- **WHAT TO PRODUCE**:
What needs transcribing is the line with "- Year-selectable monthly trends" and every line after it to the end of the records, exactly and alone, with no pictures.

Plain-text document sources:
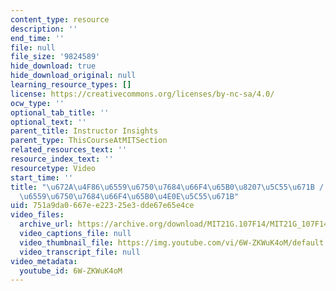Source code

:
 ```yaml
---
content_type: resource
description: ''
end_time: ''
file: null
file_size: '9824589'
hide_download: true
hide_download_original: null
learning_resource_types: []
license: https://creativecommons.org/licenses/by-nc-sa/4.0/
ocw_type: ''
optional_tab_title: ''
optional_text: ''
parent_title: Instructor Insights
parent_type: ThisCourseAtMITSection
related_resources_text: ''
resource_index_text: ''
resourcetype: Video
start_time: ''
title: "\u672A\u4F86\u6559\u6750\u7684\u66F4\u65B0\u8207\u5C55\u671B / \u672A\u6765\
  \u6559\u6750\u7684\u66F4\u65B0\u4E0E\u5C55\u671B"
uid: 751a9da0-667e-e223-25e3-dde67e65e4ce
video_files:
  archive_url: https://archive.org/download/MIT21G.107F14/MIT21G_107F14_CourseIteration-zh-hans-cmn_300k.mp4
  video_captions_file: null
  video_thumbnail_file: https://img.youtube.com/vi/6W-ZKWuK4oM/default.jpg
  video_transcript_file: null
video_metadata:
  youtube_id: 6W-ZKWuK4oM
---
```

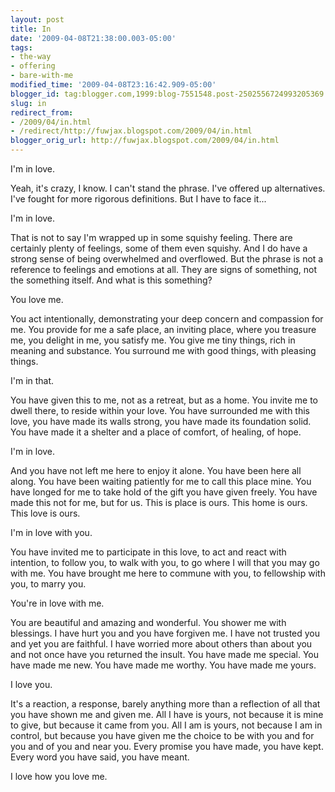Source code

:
```yaml
---
layout: post
title: In
date: '2009-04-08T21:38:00.003-05:00'
tags:
- the-way
- offering
- bare-with-me
modified_time: '2009-04-08T23:16:42.909-05:00'
blogger_id: tag:blogger.com,1999:blog-7551548.post-2502556724993205369
slug: in
redirect_from: 
- /2009/04/in.html
- /redirect/http://fuwjax.blogspot.com/2009/04/in.html
blogger_orig_url: http://fuwjax.blogspot.com/2009/04/in.html
---
```


I'm in love.

Yeah, it's crazy, I know. I can't stand the phrase. I've offered up alternatives. I've fought for more rigorous definitions. But I have to face it...

I'm in love.

That is not to say I'm wrapped up in some squishy feeling. There are certainly plenty of feelings, some of them even squishy. And I do have a strong sense of being overwhelmed and overflowed. But the phrase is not a reference to feelings and emotions at all. They are signs of something, not the something itself. And what is this something?

You love me.

You act intentionally, demonstrating your deep concern and compassion for me. You provide for me a safe place, an inviting place, where you treasure me, you delight in me, you satisfy me. You give me tiny things, rich in meaning and substance. You surround me with good things, with pleasing things.

I'm in that.

You have given this to me, not as a retreat, but as a home. You invite me to dwell there, to reside within your love. You have surrounded me with this love, you have made its walls strong, you have made its foundation solid. You have made it a shelter and a place of comfort, of healing, of hope.

I'm in love.

And you have not left me here to enjoy it alone. You have been here all along. You have been waiting patiently for me to call this place mine. You have longed for me to take hold of the gift you have given freely. You have made this not for me, but for us. This is place is ours. This home is ours. This love is ours.

I'm in love with you.

You have invited me to participate in this love, to act and react with intention, to follow you, to walk with you, to go where I will that you may go with me. You have brought me here to commune with you, to fellowship with you, to marry you. 

You're in love with me.

You are beautiful and amazing and wonderful. You shower me with blessings. I have hurt you and you have forgiven me. I have not trusted you and yet you are faithful. I have worried more about others than about you and not once have you returned the insult. You have made me special. You have made me new. You have made me worthy. You have made me yours.

I love you.

It's a reaction, a response, barely anything more than a reflection of all that you have shown me and given me. All I have is yours, not because it is mine to give, but because it came from you. All I am is yours, not because I am in control, but because you have given me the choice to be with you and for you and of you and near you. Every promise you have made, you have kept. Every word you have said, you have meant.

I love how you love me.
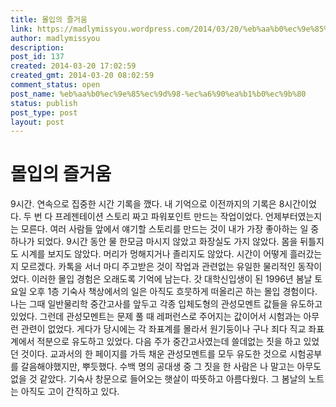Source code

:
 ```yaml
---
title: 몰입의 즐거움
link: https://madlymissyou.wordpress.com/2014/03/20/%eb%aa%b0%ec%9e%85%ec%9d%98-%ec%a6%90%ea%b1%b0%ec%9b%80/
author: madlymissyou
description: 
post_id: 137
created: 2014-03-20 17:02:59
created_gmt: 2014-03-20 08:02:59
comment_status: open
post_name: %eb%aa%b0%ec%9e%85%ec%9d%98-%ec%a6%90%ea%b1%b0%ec%9b%80
status: publish
post_type: post
layout: post
---
```


# 몰입의 즐거움

9시간. 연속으로 집중한 시간 기록을 깼다. 내 기억으로 이전까지의 기록은 8시간이었다. 두 번 다 프레젠테이션 스토리 짜고 파워포인트 만드는 작업이었다. 언제부터였는지는 모른다. 여러 사람들 앞에서 얘기할 스토리를 만드는 것이 내가 가장 좋아하는 일 중 하나가 되었다. 9시간 동안 물 한모금 마시지 않았고 화장실도 가지 않았다. 몸을 뒤틀지도 시계를 보지도 않았다. 머리가 멍해지거나 졸리지도 않았다. 시간이 어떻게 흘러갔는지 모르겠다. 카톡을 서너 마디 주고받은 것이 작업과 관련없는 유일한 물리적인 동작이었다. 이러한 몰입 경험은 오래도록 기억에 남는다. 갓 대학신입생이 된 1996년 봄날 토요일 오후 1층 기숙사 책상에서의 일은 아직도 흐뭇하게 떠올리곤 하는 몰입 경험이다. 나는 그때 일반물리학 중간고사를 앞두고 각종 입체도형의 관성모멘트 값들을 유도하고 있었다. 그런데 관성모멘트는 문제 풀 때 레퍼런스로 주어지는 값이어서 시험과는 아무런 관련이 없었다. 게다가 당시에는 각 좌표계를 몰라서 원기둥이나 구나 죄다 직교 좌표계에서 적분으로 유도하고 있었다. 다음 주가 중간고사였는데 쓸데없는 짓을 하고 있었던 것이다. 교과서의 한 페이지를 가득 채운 관성모멘트를 모두 유도한 것으로 시험공부를 갈음해야했지만, 뿌듯했다. 수백 명의 공대생 중 그 짓을 한 사람은 나 말고는 아무도 없을 것 같았다. 기숙사 창문으로 들어오는 햇살이 따뜻하고 아름다웠다. 그 봄날의 노트는 아직도 고이 간직하고 있다.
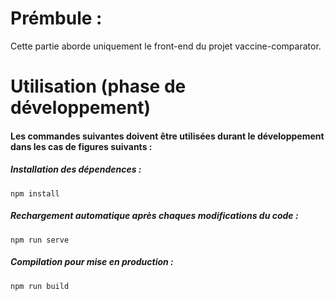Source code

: # Prémbule :

Cette partie aborde uniquement le front-end du projet vaccine-comparator.

# Utilisation (phase de développement) 

#### Les commandes suivantes doivent être utilisées durant le développement dans les cas de figures suivants :


##### Installation des dépendences :
```
npm install
```

##### Rechargement automatique après chaques modifications du code :
```
npm run serve
```

##### Compilation pour mise en production :
```
npm run build
```


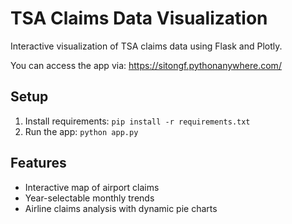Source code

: # TSA Claims Data Visualization

Interactive visualization of TSA claims data using Flask and Plotly.

You can access the app via: https://sitongf.pythonanywhere.com/

## Setup
1. Install requirements:
```pip install -r requirements.txt```
2. Run the app:
```python app.py```

## Features
- Interactive map of airport claims
- Year-selectable monthly trends
- Airline claims analysis with dynamic pie charts
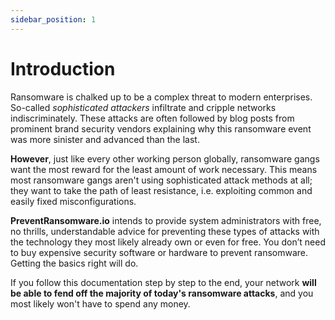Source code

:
 ```yaml
---
sidebar_position: 1
---
```


# Introduction
Ransomware is chalked up to be a complex threat to modern enterprises. So-called _sophisticated attackers_ infiltrate and cripple networks indiscriminately. These attacks are often followed by blog posts from prominent brand security vendors explaining why this ransomware event was more sinister and advanced than the last.

**However**, just like every other working person globally, ransomware gangs want the most reward for the least amount of work necessary. 
This means most ransomware gangs aren't using sophisticated attack methods at all; they want to take the path of least resistance, i.e. exploiting common and easily fixed misconfigurations.

**PreventRansomware.io** intends to provide system administrators with free, no thrills, understandable advice for preventing these types of attacks with the technology they most likely already own or even for free. You don’t need to buy expensive security software or hardware to prevent ransomware. Getting the basics right will do.  

If you follow this documentation step by step to the end, your network **will be able to fend off the majority of today's ransomware attacks**, and you most likely won't have to spend any money.
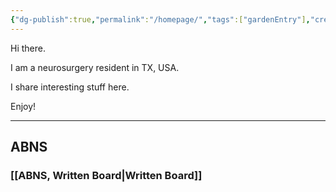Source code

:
 ```yaml
---
{"dg-publish":true,"permalink":"/homepage/","tags":["gardenEntry"],"created":"","updated":""}
---
```



Hi there.

I am a neurosurgery resident in TX, USA.

I share interesting stuff here.

Enjoy!

---

## ABNS
### [[ABNS, Written Board\|Written Board]]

- **TASK SOLUTION**:
- Year-selectable monthly trends
- Airline claims analysis with dynamic pie charts
Source code

:
 ```yaml
---
sidebar_position: 1
---
```


# Introduction
Ransomware is chalked up to be a complex threat to modern enterprises. So-called _sophisticated attackers_ infiltrate and cripple networks indiscriminately. These attacks are often followed by blog posts from prominent brand security vendors explaining why this ransomware event was more sinister and advanced than the last.

**However**, just like every other working person globally, ransomware gangs want the most reward for the least amount of work necessary. 
This means most ransomware gangs aren't using sophisticated attack methods at all; they want to take the path of least resistance, i.e. exploiting common and easily fixed misconfigurations.

**PreventRansomware.io** intends to provide system administrators with free, no thrills, understandable advice for preventing these types of attacks with the technology they most likely already own or even for free. You don’t need to buy expensive security software or hardware to prevent ransomware. Getting the basics right will do.  

If you follow this documentation step by step to the end, your network **will be able to fend off the majority of today's ransomware attacks**, and you most likely won't have to spend any money.
Source code

:
 ```yaml
---
{"dg-publish":true,"permalink":"/homepage/","tags":["gardenEntry"],"created":"","updated":""}
---
```



Hi there.

I am a neurosurgery resident in TX, USA.

I share interesting stuff here.

Enjoy!

---

## ABNS
### [[ABNS, Written Board\|Written Board]]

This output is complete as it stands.